Door, bijvoorbeeld, kolen, olie en gas te verbranden, verhogen we de temperatuur van de atmosfeer en daarmee ook het aardse oppervlak en het water van de oceanen. Hoe hoger deze temperatuur, hoe meer methaan er vrij zal komen, een broeikasgas dat 15 tot 20 maal zo sterk is als kooldioxide zelf en dat dus de temperatuur versterkt doet stijgen. Tegelijkertijd, en ook als gevolg hiervan, verdampt een deel van het water van de oceaan en van dat op het land dat ook de temperatuur van het milieu verhoogt, waardoor er nog meer water gaat verdampen. En wij hebben de afgelopen eeuwen meer en meer verbrand vanwege het onderliggende zelf-versterkende proces van reproductie, met daar bovenop de vorming van een organiserende maatschappij die des te groter werd naarmate onze bevolking groeide. Beide zelf-versterkende processen dus. Op die manier hebben we ons milieu blijvend aangetast.

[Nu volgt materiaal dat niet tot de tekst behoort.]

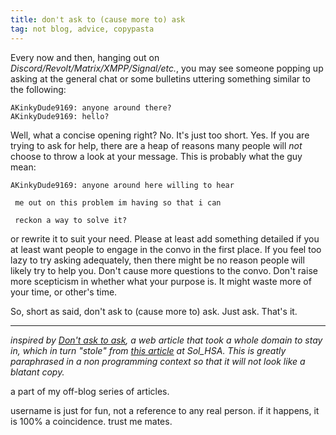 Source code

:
 ```yaml
---
title: don't ask to (cause more to) ask
tag: not blog, advice, copypasta
---
```



Every now and then, hanging out on *Discord/Revolt/Matrix/XMPP/Signal/etc.*, you may see someone popping up asking at the general chat or some bulletins uttering something similar to the following: 

```
AKinkyDude9169: anyone around there?
AKinkyDude9169: hello?
```

Well, what a concise opening right? No. It's just too short. Yes. If you are trying to ask for help, there are a heap of reasons many people will *not* choose to throw a look at your message. This is probably what the guy mean:

```
AKinkyDude9169: anyone around here willing to hear

 me out on this problem im having so that i can

 reckon a way to solve it?
```

or rewrite it to suit your need. Please at least add something detailed if you at least want people to engage in the convo in the first place. If you feel too lazy to try asking adequately, then there might be no reason people will likely try to help you. Don't cause more questions to the convo. Don't raise more scepticism in whether what your purpose is. It might waste more of your time, or other's time.

So, short as said, don't ask to (cause more to) ask. Just ask. That's it.

---

*inspired by [Don't ask to ask](https://dontasktoask.com/), a web article that took a whole domain to stay in, which in turn "stole" from [this article](https://solhsa.com/dontask.html) at Sol_HSA. This is greatly paraphrased in a non programming context so that it will not look like a blatant copy.*

a part of my off-blog series of articles.

username is just for fun, not a reference to any real person. if it happens, it is 100% a coincidence. trust me mates. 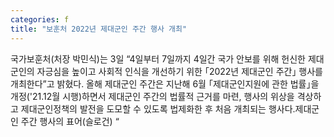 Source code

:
 ```yaml
---
categories: f
title: "보훈처 2022년 제대군인 주간 행사 개최"
---
```

국가보훈처(처장 박민식)는 3일 “4일부터 7일까지 4일간 국가 안보를 위해 헌신한 제대군인의 자긍심을 높이고 사회적 인식을 개선하기 위한 &#65378;2022년 제대군인 주간&#65379; 행사를 개최한다”고 밝혔다.									올해 제대군인 주간은 지난해 6월 &#65378;제대군인지원에 관한 법률&#65379;을 개정(&#39;21.12월 시행)하면서 제대군인 주간의 법률적 근거를 마련, 행사의 위상을 격상하고 제대군인정책의 발전을 도모할 수 있도록 법제화한 후 처음 개최되는 행사다.제대군인 주간 행사의 표어(슬로건) “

Bijna al deze processen zijn dus zelf-versterkend waardoor we er geen vat op hebben, ze groeien zelf op eigen kracht. Alleen op dat van de reproductie hebben we nog vat, de andere zijn hiervan effecten. Nu bestaan er wel geologische processen die regulerend kunnen werken, maar als geologische zijn ze veel te traag om soelaas te kunnen geven. Hun effecten komen veel te laat.

We mogen dus niet op deze trage Gaia rekenen, maar moeten voor Medea buigen, zoals het leven altijd heeft gedaan. Of, mochten we dat niet willen, dan moeten we zelf regulerend gaan handelen door onze reproductie, en daarmee de bevolkingsgrootte en de omvang van de maatschappij, overeen te laten stemmen met zowel de bronnen van bestaan als het absorptievermogen van het milieu.

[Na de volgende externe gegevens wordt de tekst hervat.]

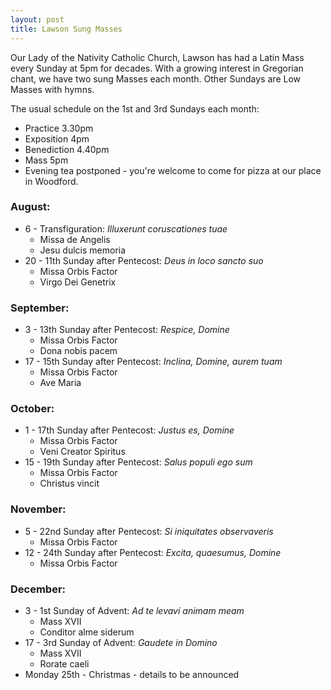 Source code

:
 ```yaml
---
layout: post
title: Lawson Sung Masses
---
```


Our Lady of the Nativity Catholic Church, Lawson has had a Latin Mass every Sunday at 5pm for decades. With a growing interest in Gregorian chant, we have two sung Masses each month. Other Sundays are Low Masses with hymns.

The usual schedule on the 1st and 3rd Sundays each month:

* Practice 3.30pm
* Exposition 4pm
* Benediction 4.40pm
* Mass 5pm
* Evening tea postponed - you're welcome to come for pizza at our place in Woodford.

### August:

* 6 - Transfiguration: _Illuxerunt coruscationes tuae_
   - Missa de Angelis
   - Jesu dulcis memoria
* 20 - 11th Sunday after Pentecost: _Deus in loco sancto suo_
   - Missa Orbis Factor
   - Virgo Dei Genetrix

### September:

* 3 - 13th Sunday after Pentecost: _Respice, Domine_
   - Missa Orbis Factor
   - Dona nobis pacem
* 17 - 15th Sunday after Pentecost: _Inclina, Domine, aurem tuam_
   - Missa Orbis Factor
   - Ave Maria

### October:

* 1 - 17th Sunday after Pentecost: _Justus es, Domine_
   - Missa Orbis Factor
   - Veni Creator Spiritus
* 15 - 19th Sunday after Pentecost: _Salus populi ego sum_
   - Missa Orbis Factor
   - Christus vincit

### November:

* 5 - 22nd Sunday after Pentecost: _Si iniquitates observaveris_
   - Missa Orbis Factor
* 12 - 24th Sunday after Pentecost: _Excita, quaesumus, Domine_
   - Missa Orbis Factor

### December: 

* 3 - 1st Sunday of Advent: _Ad te levavi animam meam_
   - Mass XVII
   - Conditor alme siderum
* 17 - 3rd Sunday of Advent: _Gaudete in Domino_
   - Mass XVII
   - Rorate caeli
* Monday 25th - Christmas - details to be announced

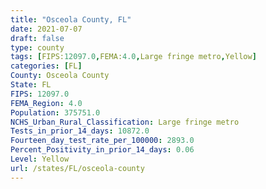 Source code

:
 ```yaml
---
title: "Osceola County, FL"
date: 2021-07-07
draft: false
type: county
tags: [FIPS:12097.0,FEMA:4.0,Large fringe metro,Yellow]
categories: [FL]
County: Osceola County
State: FL
FIPS: 12097.0
FEMA_Region: 4.0
Population: 375751.0
NCHS_Urban_Rural_Classification: Large fringe metro
Tests_in_prior_14_days: 10872.0
Fourteen_day_test_rate_per_100000: 2893.0
Percent_Positivity_in_prior_14_days: 0.06
Level: Yellow
url: /states/FL/osceola-county
---
```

Gaia heeft nog altijd Medea niet bestreden: ze heeft geen vaststaand doel – een richtende temperatuur – om dit te doen. Noch bezit Gaia een tegenkracht om de temperatuur rond dit doel te reguleren. Medea eet haar eigen kinderen op, wat wij nu moeten gaan voorkomen.

Vormen van groei

Er bestaan verschillende vormen van groei, zoals groei door het aan elkaar toevoegen van eenheden, en groei vanwege hun onderlinge reproductie. Bij de eerste categorie staan de eenheden los van elkaar, terwijl ze bij de tweede interacties vertonen. Zo kan een gezin in omvang groeien doordat er kinderen aan toegevoegd worden, maar de omvang van een populatie groeit wanneer de kinderen gaan reproduceren. In het eerste geval groeien de aantallen slechts langzaam en geleidelijk, 1, 2, 3, …., enzovoort, maar in het tweede steeds sneller: 2, 4, 8, 16, 32, …, enzovoort. Dit betekent dat met name sinds de Tweede Wereldoorlog de wereldpopulatie bijzonder snel is gaan groeien, terwijl de consumptie per hoofd langzamer ging: elk jaar wordt er alleen wat aan toegevoegd.

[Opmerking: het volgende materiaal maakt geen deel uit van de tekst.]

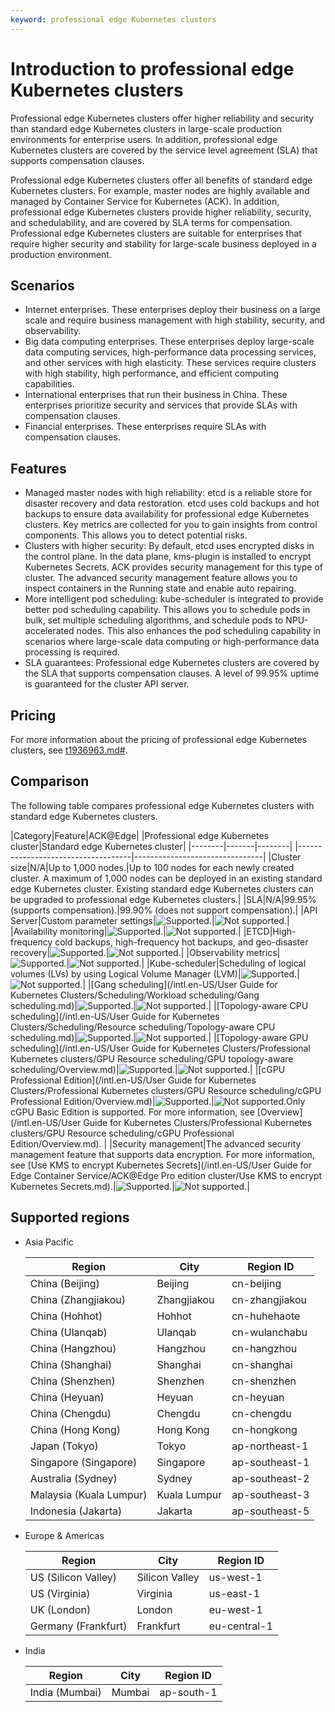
 ```yaml
---
keyword: professional edge Kubernetes clusters
---
```


# Introduction to professional edge Kubernetes clusters

Professional edge Kubernetes clusters offer higher reliability and security than standard edge Kubernetes clusters in large-scale production environments for enterprise users. In addition, professional edge Kubernetes clusters are covered by the service level agreement \(SLA\) that supports compensation clauses.

Professional edge Kubernetes clusters offer all benefits of standard edge Kubernetes clusters. For example, master nodes are highly available and managed by Container Service for Kubernetes \(ACK\). In addition, professional edge Kubernetes clusters provide higher reliability, security, and schedulability, and are covered by SLA terms for compensation. Professional edge Kubernetes clusters are suitable for enterprises that require higher security and stability for large-scale business deployed in a production environment.

## Scenarios

-   Internet enterprises. These enterprises deploy their business on a large scale and require business management with high stability, security, and observability.
-   Big data computing enterprises. These enterprises deploy large-scale data computing services, high-performance data processing services, and other services with high elasticity. These services require clusters with high stability, high performance, and efficient computing capabilities.
-   International enterprises that run their business in China. These enterprises prioritize security and services that provide SLAs with compensation clauses.
-   Financial enterprises. These enterprises require SLAs with compensation clauses.

## Features

-   Managed master nodes with high reliability: etcd is a reliable store for disaster recovery and data restoration. etcd uses cold backups and hot backups to ensure data availability for professional edge Kubernetes clusters. Key metrics are collected for you to gain insights from control components. This allows you to detect potential risks.
-   Clusters with higher security: By default, etcd uses encrypted disks in the control plane. In the data plane, kms-plugin is installed to encrypt Kubernetes Secrets. ACK provides security management for this type of cluster. The advanced security management feature allows you to inspect containers in the Running state and enable auto repairing.
-   More intelligent pod scheduling: kube-scheduler is integrated to provide better pod scheduling capability. This allows you to schedule pods in bulk, set multiple scheduling algorithms, and schedule pods to NPU-accelerated nodes. This also enhances the pod scheduling capability in scenarios where large-scale data computing or high-performance data processing is required.
-   SLA guarantees: Professional edge Kubernetes clusters are covered by the SLA that supports compensation clauses. A level of 99.95% uptime is guaranteed for the cluster API server.

## Pricing

For more information about the pricing of professional edge Kubernetes clusters, see [t1936963.md\#]().

## Comparison

The following table compares professional edge Kubernetes clusters with standard edge Kubernetes clusters.

|Category|Feature|ACK@Edge|
|Professional edge Kubernetes cluster|Standard edge Kubernetes cluster|
|--------|-------|--------|
|------------------------------------|--------------------------------|
|Cluster size|N/A|Up to 1,000 nodes.|Up to 100 nodes for each newly created cluster. A maximum of 1,000 nodes can be deployed in an existing standard edge Kubernetes cluster. Existing standard edge Kubernetes clusters can be upgraded to professional edge Kubernetes clusters.|
|SLA|N/A|99.95% \(supports compensation\).|99.90% \(does not support compensation\).|
|API Server|Custom parameter settings|![Supported.](https://static-aliyun-doc.oss-accelerate.aliyuncs.com/assets/img/en-US/2912887161/p232205.png)|![Not supported.](https://static-aliyun-doc.oss-accelerate.aliyuncs.com/assets/img/en-US/2912887161/p232208.png)|
|Availability monitoring|![Supported.](https://static-aliyun-doc.oss-accelerate.aliyuncs.com/assets/img/en-US/2912887161/p232205.png)|![Not supported.](https://static-aliyun-doc.oss-accelerate.aliyuncs.com/assets/img/en-US/2912887161/p232208.png)|
|ETCD|High-frequency cold backups, high-frequency hot backups, and geo-disaster recovery|![Supported.](https://static-aliyun-doc.oss-accelerate.aliyuncs.com/assets/img/en-US/2912887161/p232205.png)|![Not supported.](https://static-aliyun-doc.oss-accelerate.aliyuncs.com/assets/img/en-US/2912887161/p232208.png)|
|Observability metrics|![Supported.](https://static-aliyun-doc.oss-accelerate.aliyuncs.com/assets/img/en-US/2912887161/p232205.png)|![Not supported.](https://static-aliyun-doc.oss-accelerate.aliyuncs.com/assets/img/en-US/2912887161/p232208.png)|
|Kube-scheduler|Scheduling of logical volumes \(LVs\) by using Logical Volume Manager \(LVM\)|![Supported.](https://static-aliyun-doc.oss-accelerate.aliyuncs.com/assets/img/en-US/2912887161/p232205.png)|![Not supported.](https://static-aliyun-doc.oss-accelerate.aliyuncs.com/assets/img/en-US/2912887161/p232208.png)|
|[Gang scheduling](/intl.en-US/User Guide for Kubernetes Clusters/Scheduling/Workload scheduling/Gang scheduling.md)|![Supported.](https://static-aliyun-doc.oss-accelerate.aliyuncs.com/assets/img/en-US/2912887161/p232205.png)|![Not supported.](https://static-aliyun-doc.oss-accelerate.aliyuncs.com/assets/img/en-US/2912887161/p232208.png)|
|[Topology-aware CPU scheduling](/intl.en-US/User Guide for Kubernetes Clusters/Scheduling/Resource scheduling/Topology-aware CPU scheduling.md)|![Supported.](https://static-aliyun-doc.oss-accelerate.aliyuncs.com/assets/img/en-US/2912887161/p232205.png)|![Not supported.](https://static-aliyun-doc.oss-accelerate.aliyuncs.com/assets/img/en-US/2912887161/p232208.png)|
|[Topology-aware GPU scheduling](/intl.en-US/User Guide for Kubernetes Clusters/Professional Kubernetes clusters/GPU Resource scheduling/GPU topology-aware scheduling/Overview.md)|![Supported.](https://static-aliyun-doc.oss-accelerate.aliyuncs.com/assets/img/en-US/2912887161/p232205.png)|![Not supported.](https://static-aliyun-doc.oss-accelerate.aliyuncs.com/assets/img/en-US/2912887161/p232208.png)|
|[cGPU Professional Edition](/intl.en-US/User Guide for Kubernetes Clusters/Professional Kubernetes clusters/GPU Resource scheduling/cGPU Professional Edition/Overview.md)|![Supported.](https://static-aliyun-doc.oss-accelerate.aliyuncs.com/assets/img/en-US/2912887161/p232205.png)|![Not supported.](https://static-aliyun-doc.oss-accelerate.aliyuncs.com/assets/img/en-US/2912887161/p232208.png)Only cGPU Basic Edition is supported. For more information, see [Overview](/intl.en-US/User Guide for Kubernetes Clusters/Professional Kubernetes clusters/GPU Resource scheduling/cGPU Professional Edition/Overview.md). |
|Security management|The advanced security management feature that supports data encryption. For more information, see [Use KMS to encrypt Kubernetes Secrets](/intl.en-US/User Guide for Edge Container Service/ACK@Edge Pro edition cluster/Use KMS to encrypt Kubernetes Secrets.md).|![Supported.](https://static-aliyun-doc.oss-accelerate.aliyuncs.com/assets/img/en-US/2912887161/p232205.png)|![Not supported.](https://static-aliyun-doc.oss-accelerate.aliyuncs.com/assets/img/en-US/2912887161/p232208.png)|

## Supported regions

-   Asia Pacific

    |Region|City|Region ID|
    |------|----|---------|
    |China \(Beijing\)|Beijing|cn-beijing|
    |China \(Zhangjiakou\)|Zhangjiakou|cn-zhangjiakou|
    |China \(Hohhot\)|Hohhot|cn-huhehaote|
    |China \(Ulanqab\)|Ulanqab|cn-wulanchabu|
    |China \(Hangzhou\)|Hangzhou|cn-hangzhou|
    |China \(Shanghai\)|Shanghai|cn-shanghai|
    |China \(Shenzhen\)|Shenzhen|cn-shenzhen|
    |China \(Heyuan\)|Heyuan|cn-heyuan|
    |China \(Chengdu\)|Chengdu|cn-chengdu|
    |China \(Hong Kong\)|Hong Kong|cn-hongkong|
    |Japan \(Tokyo\)|Tokyo|ap-northeast-1|
    |Singapore \(Singapore\)|Singapore|ap-southeast-1|
    |Australia \(Sydney\)|Sydney|ap-southeast-2|
    |Malaysia \(Kuala Lumpur\)|Kuala Lumpur|ap-southeast-3|
    |Indonesia \(Jakarta\)|Jakarta|ap-southeast-5|

-   Europe & Americas

    |Region|City|Region ID|
    |------|----|---------|
    |US \(Silicon Valley\)|Silicon Valley|us-west-1|
    |US \(Virginia\)|Virginia|us-east-1|
    |UK \(London\)|London|eu-west-1|
    |Germany \(Frankfurt\)|Frankfurt|eu-central-1|

-   India

    |Region|City|Region ID|
    |------|----|---------|
    |India \(Mumbai\)|Mumbai|ap-south-1|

Voor de samenleving als geheel zijn er andere vormen van groei, vaak die van de tweede, snelle categorie. Voor de organisatie hebben we machines nodig die zelf slechts met andere machines gemaakt kunnen worden, en deze met weer andere. Hiervoor hebben we steeds meer materiaal en energie nodig. Aangezien die schaarser gaan worden, betekent dit dat we steeds meer energie en materiaal moeten steken in de opsporing en vervolgens bij de zuivering ervan: beide vormen volgen het tweede patroon. Hiervoor hebben we op vele niveaus organisaties opgezet, die van fabrieken, nationaliteiten en internationale organisaties, welke ook onderling georganiseerd moeten worden. Ook deze vorm van groei is dus snel.

Bovendien zijn al deze snelle vormen van groei van elkaar afhankelijk en op elkaar gestapeld: ze versnellen elkaar. Wiskundig heten de snelle vormen van groei exponentieel, waarbij de groeisnelheid in de exponent wordt weergegeven. Bij hun combinatie vormt de tweede laag van groei dan de exponent van de exponent van de eerste, de derde de exponent van deze laatste, enzovoort. Niet alleen is de groeisnelheid van vele maatschappelijke processen dus uiterst snel, maar deze versnelt zelf ook, waardoor de uiteindelijke snelheid dus al gauw helemaal uit de hand lopende hoeveelheden energie en materiaal gaat vergen. Doordat hun voorraden op aarde beperkt zijn, raken die nu met alarmerende snelheden uitgeput.